Todavia, parece que as prostitutas, embora tenham consciência dos seus problemas, não fazem muito por combatê-los, não se conseguem organizar. Porquê?
Há várias razões para a falta de envolvimento em movimentos cívicos por parte dos trabalhadores do sexo. Pelo facto de ser uma actividade não reconhecida legalmente, receiam a exposição, preferem resguardar-se. Mas em Portugal também há a ausência de uma grande tradição de associação e de movimentos sociais. Mesmo o movimento LGBT (Lésbicas, Gays, Bissexuais e Transexuais), o movimento feminista ou até o movimento de consumidores de drogas, que existem lá fora desde os anos 1980, só muito mais tarde surgiram em Portugal e com menos força. E, depois, cá não existe a perseguição às prostitutas na rua – a convivência com a Polícia é mais ou menos pacífica, o que também faz com que as pessoas não congreguem esforços para uma acção comum. Os estudiosos dos movimentos sociais dizem que é preciso uma ameaça exterior para levar as pessoas para a rua; se calhar, esta brandura com que se aplica a lei em Portugal não ajuda a que tenha surgido, até agora, um movimento. O que não quer dizer que não venha a suceder: no último 1.º de Maio, em Lisboa, um grupo de prostitutas juntou-se à manifestação dos trabalhadores, oito mulheres muito corajosas com cartazes a dizer que eram prostitutas e que queriam reconhecimento. Foi a primeira vez que aconteceu uma manifestação dessas em Portugal.
Acha que alguma vez será possível legalizar a prostituição em Portugal?

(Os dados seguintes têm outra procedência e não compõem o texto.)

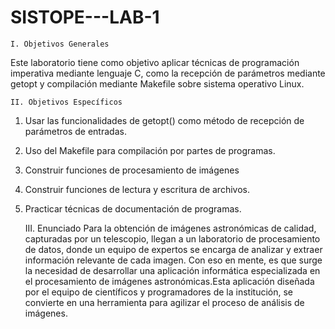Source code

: # SISTOPE---LAB-1

    I. Objetivos Generales
Este laboratorio tiene como objetivo aplicar técnicas de programación imperativa mediante lenguaje C, como la recepción de parámetros mediante getopt y compilación mediante Makefile sobre sistema operativo Linux. 

    II. Objetivos Específicos 
1. Usar las funcionalidades de getopt() como método de recepción de parámetros de entradas.
2. Uso del Makefile para compilación por partes de programas.
3. Construir funciones de procesamiento de imágenes
4. Construir funciones de lectura y escritura de archivos.
5. Practicar técnicas de documentación de programas.


     III. Enunciado
Para la obtención de imágenes astronómicas de calidad, capturadas por un telescopio, llegan a un laboratorio de procesamiento de datos, donde un equipo de expertos se encarga de analizar y extraer información relevante de cada imagen. Con eso en mente, es que surge la necesidad de desarrollar una aplicación informática especializada en el procesamiento de imágenes astronómicas.Esta aplicación diseñada por el equipo de científicos y programadores de la institución, se convierte en una herramienta para agilizar el proceso de análisis de imágenes.
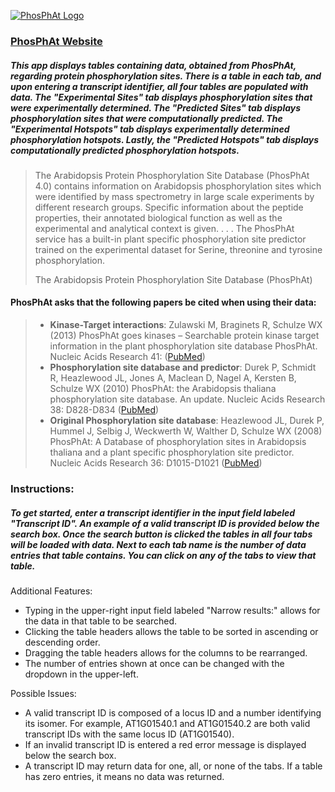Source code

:[![PhosPhAt Logo](http://i57.tinypic.com/2dh6y4h.png)](http://phosphat.uni-hohenheim.de)

### [PhosPhAt Website](http://phosphat.uni-hohenheim.de)

##### This app displays tables containing data, obtained from PhosPhAt, regarding protein phosphorylation sites. There is a table in each tab, and upon entering a transcript identifier, all four tables are populated with data. The "Experimental Sites" tab displays phosphorylation sites that were experimentally determined. The "Predicted Sites" tab displays phosphorylation sites that were computationally predicted. The "Experimental Hotspots" tab displays experimentally determined phosphorylation hotspots. Lastly, the "Predicted Hotspots" tab displays computationally predicted phosphorylation hotspots.

> The Arabidopsis Protein Phosphorylation Site Database (PhosPhAt 4.0) contains information on Arabidopsis phosphorylation sites which were identified by mass spectrometry in large scale experiments by different research groups. Specific information about the peptide properties, their annotated biological function as well as the experimental and analytical context is given. . . . The PhosPhAt service has a built-in plant specific phosphorylation site predictor trained on the experimental dataset for Serine, threonine and tyrosine phosphorylation.
>
> <footer>The Arabidopsis Protein Phosphorylation Site Database (PhosPhAt)</footer>

#### PhosPhAt asks that the following papers be cited when using their data:

> *   **Kinase-Target interactions**: Zulawski M, Braginets R, Schulze WX (2013) PhosPhAt goes kinases – Searchable protein kinase target information in the plant phosphorylation site database PhosPhAt. Nucleic Acids Research 41: ([PubMed](http://www.ncbi.nlm.nih.gov/pubmed/23172287))
> *   **Phosphorylation site database and predictor**: Durek P, Schmidt R, Heazlewood JL, Jones A, Maclean D, Nagel A, Kersten B, Schulze WX (2010) PhosPhAt: the Arabidopsis thaliana phosphorylation site database. An update. Nucleic Acids Research 38: D828-D834 ([PubMed](http://www.ncbi.nlm.nih.gov/pubmed/19880383))
> *   **Original Phosphorylation site database**: Heazlewood JL, Durek P, Hummel J, Selbig J, Weckwerth W, Walther D, Schulze WX (2008) PhosPhAt: A Database of phosphorylation sites in Arabidopsis thaliana and a plant specific phosphorylation site predictor. Nucleic Acids Research 36: D1015-D1021 ([PubMed](http://www.ncbi.nlm.nih.gov/pubmed/17984086))

### Instructions:

##### To get started, enter a transcript identifier in the input field labeled "Transcript ID". An example of a valid transcript ID is provided below the search box. Once the search button is clicked the tables in all four tabs will be loaded with data. Next to each tab name is the number of data entries that table contains. You can click on any of the tabs to view that table.

Additional Features:

*   Typing in the upper-right input field labeled "Narrow results:" allows for the data in that table to be searched.
*   Clicking the table headers allows the table to be sorted in ascending or descending order.
*   Dragging the table headers allows for the columns to be rearranged.
*   The number of entries shown at once can be changed with the dropdown in the upper-left.

Possible Issues:

*   A valid transcript ID is composed of a locus ID and a number identifying its isomer. For example, AT1G01540.1 and AT1G01540.2 are both valid transcript IDs with the same locus ID (AT1G01540).
*   If an invalid transcript ID is entered a red error message is displayed below the search box.
*   A transcript ID may return data for one, all, or none of the tabs. If a table has zero entries, it means no data was returned.

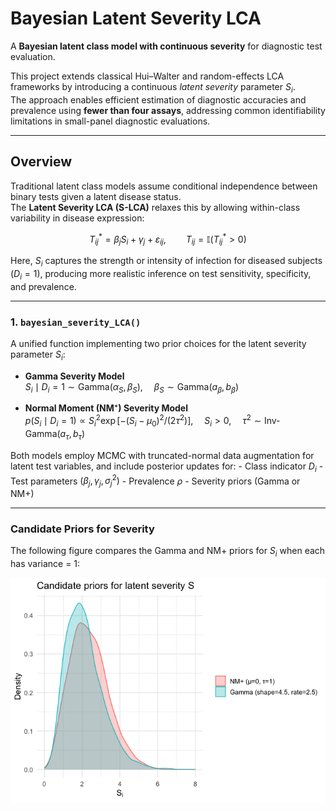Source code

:Bayesian Latent Severity LCA
================

A **Bayesian latent class model with continuous severity** for
diagnostic test evaluation.

This project extends classical Hui–Walter and random-effects LCA
frameworks by introducing a continuous *latent severity* parameter
$S_i$.  
The approach enables efficient estimation of diagnostic accuracies and
prevalence using **fewer than four assays**, addressing common
identifiability limitations in small-panel diagnostic evaluations.

------------------------------------------------------------------------

## Overview

Traditional latent class models assume conditional independence between
binary tests given a latent disease status.  
The **Latent Severity LCA (S-LCA)** relaxes this by allowing
within-class variability in disease expression:

$$
T_{ij}^* = \beta_j S_i + \gamma_j + \varepsilon_{ij}, 
\qquad T_{ij} = \mathbb{I}(T_{ij}^* > 0)
$$

Here, $S_i$ captures the strength or intensity of infection for diseased
subjects ($D_i = 1$), producing more realistic inference on test
sensitivity, specificity, and prevalence.

------------------------------------------------------------------------

### 1. `bayesian_severity_LCA()`

A unified function implementing two prior choices for the latent
severity parameter $S_i$:

- **Gamma Severity Model**  
  $S_i \mid D_i = 1 \sim \mathrm{Gamma}(\alpha_S, \beta_S)$, 
  $\beta_S \sim \mathrm{Gamma}(a_\beta, b_\beta)$

- **Normal Moment (NM⁺) Severity Model**  
  $p(S_i \mid D_i = 1) \propto S_i^2 \exp[-(S_i - \mu_0)^2 / (2\tau^2)]$, 
  $S_i > 0$,  $\tau^2 \sim \mathrm{Inv\text{-}Gamma}(a_\tau, b_\tau)$

Both models employ MCMC with truncated-normal data augmentation for
latent test variables, and include posterior updates for: - Class
indicator $D_i$ - Test parameters $(\beta_j, \gamma_j, \sigma_j^2)$ -
Prevalence $\rho$ - Severity priors (Gamma or NM+)

------------------------------------------------------------------------

### Candidate Priors for Severity

The following figure compares the Gamma and NM+ priors for $S_i$ when
each has variance = 1:

![](README_files/unnamed-chunk-2-1.png)<!-- -->
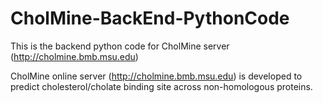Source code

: # CholMine-BackEnd-PythonCode
This is the backend python code for CholMine server (http://cholmine.bmb.msu.edu)

CholMine online server (http://cholmine.bmb.msu.edu) is developed to predict cholesterol/cholate binding site across non-homologous proteins.

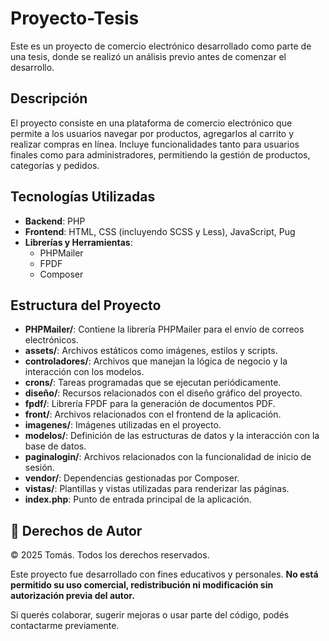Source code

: # Proyecto-Tesis

Este es un proyecto de comercio electrónico desarrollado como parte de una tesis, donde se realizó un análisis previo antes de comenzar el desarrollo.

## Descripción

El proyecto consiste en una plataforma de comercio electrónico que permite a los usuarios navegar por productos, agregarlos al carrito y realizar compras en línea. Incluye funcionalidades tanto para usuarios finales como para administradores, permitiendo la gestión de productos, categorías y pedidos.

## Tecnologías Utilizadas

- **Backend**: PHP
- **Frontend**: HTML, CSS (incluyendo SCSS y Less), JavaScript, Pug
- **Librerías y Herramientas**:
  - PHPMailer
  - FPDF
  - Composer

## Estructura del Proyecto

- **PHPMailer/**: Contiene la librería PHPMailer para el envío de correos electrónicos.
- **assets/**: Archivos estáticos como imágenes, estilos y scripts.
- **controladores/**: Archivos que manejan la lógica de negocio y la interacción con los modelos.
- **crons/**: Tareas programadas que se ejecutan periódicamente.
- **diseño/**: Recursos relacionados con el diseño gráfico del proyecto.
- **fpdf/**: Librería FPDF para la generación de documentos PDF.
- **front/**: Archivos relacionados con el frontend de la aplicación.
- **imagenes/**: Imágenes utilizadas en el proyecto.
- **modelos/**: Definición de las estructuras de datos y la interacción con la base de datos.
- **paginalogin/**: Archivos relacionados con la funcionalidad de inicio de sesión.
- **vendor/**: Dependencias gestionadas por Composer.
- **vistas/**: Plantillas y vistas utilizadas para renderizar las páginas.
- **index.php**: Punto de entrada principal de la aplicación.

## 📄 Derechos de Autor

© 2025 Tomás. Todos los derechos reservados.

Este proyecto fue desarrollado con fines educativos y personales. **No está permitido su uso comercial, redistribución ni modificación sin autorización previa del autor.**

Si querés colaborar, sugerir mejoras o usar parte del código, podés contactarme previamente.

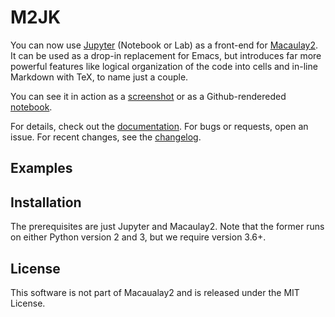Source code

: # M2JK

You can now use [Jupyter](http://www.jupyter.org) (Notebook or Lab) as a front-end for [Macaulay2](http://faculty.math.illinois.edu/Macaulay2/).
It can be used as a drop-in replacement for Emacs,
but introduces far more powerful features like
logical organization of the code into cells and in-line Markdown with TeX,
to name just a couple.

You can see it in action as a [screenshot](https://rawgit.com/radoslavraynov/Macaulay2-Jupyter-Kernel/master/demo/sample.png) or as a Github-rendereded [notebook](demo/sample.ipynb).

For details, check out the [documentation](http://m2jk.rtfd.io).
For bugs or requests, open an issue.
For recent changes, see the [changelog](CHANGELOG.md).

## Examples

## Installation

The prerequisites are just Jupyter and Macaulay2.
Note that the former runs on either Python version 2 and 3, but we require version 3.6+.

## License

This software is not part of Macaualay2 and is released under the MIT License.

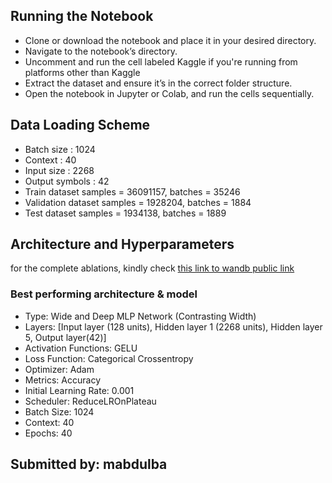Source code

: ## Running the Notebook
 - Clone or download the notebook and place it in your desired directory.
 - Navigate to the notebook’s directory.
 - Uncomment and run the cell labeled Kaggle if you're running from platforms other than Kaggle
 - Extract the dataset and ensure it’s in the correct folder structure.
 - Open the notebook in Jupyter or Colab, and run the cells sequentially.
 
 
## Data Loading Scheme
 - Batch size     :  1024
 - Context        :  40
 - Input size     :  2268
 - Output symbols :  42
 - Train dataset samples = 36091157, batches = 35246
 - Validation dataset samples = 1928204, batches = 1884
 - Test dataset samples = 1934138, batches = 1889
 
 ## Architecture and Hyperparameters
for the complete ablations, kindly check [this link to wandb public link](https://wandb.ai/mabdulba-carnegie-mellon-university/hw1p2/table)

 ### Best performing architecture & model

   - Type: Wide and Deep MLP Network (Contrasting Width) 
   - Layers: [Input layer (128 units), Hidden layer 1 (2268 units), Hidden layer 5, Output layer(42)]
   - Activation Functions: GELU
   - Loss Function: Categorical Crossentropy
   - Optimizer: Adam
   - Metrics: Accuracy
   - Initial Learning Rate: 0.001
   - Scheduler: ReduceLROnPlateau
   - Batch Size: 1024
   - Context: 40
   - Epochs: 40
   
## Submitted by: mabdulba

Acho que sim, porque no abolicionismo já estamos. Pior, só se fosse criminalizar os clientes, como na Suécia, com consequências trágicas para os trabalhadores do sexo; a proibição provou-se uma falácia - nos EUA continua a haver prostituição apesar de ser proibida. Portanto, a tendência será regulamentar ou considerar uma actividade profissional como as outras. E os sindicatos teriam, nisso, um papel importante, mas tanto a CGTP como a UGT se manifestaram contra a possibilidade de as prostitutas se sindicalizarem, alegando que não é uma actividade compatível com a dignidade humana; mas o papel dos sindicatos é defender os trabalhadores, independentemente da actividade que exercem; portanto, se há um grupo de pessoas que tem esta actividade e não tem os direitos reconhecidos, ninguém melhor do que os sindicatos para apoiá-las. Mas, para isso, era preciso que, primeiro, conhecessem melhor a realidade das pessoas que se prostituem, e depois que se despissem de preconceitos morais.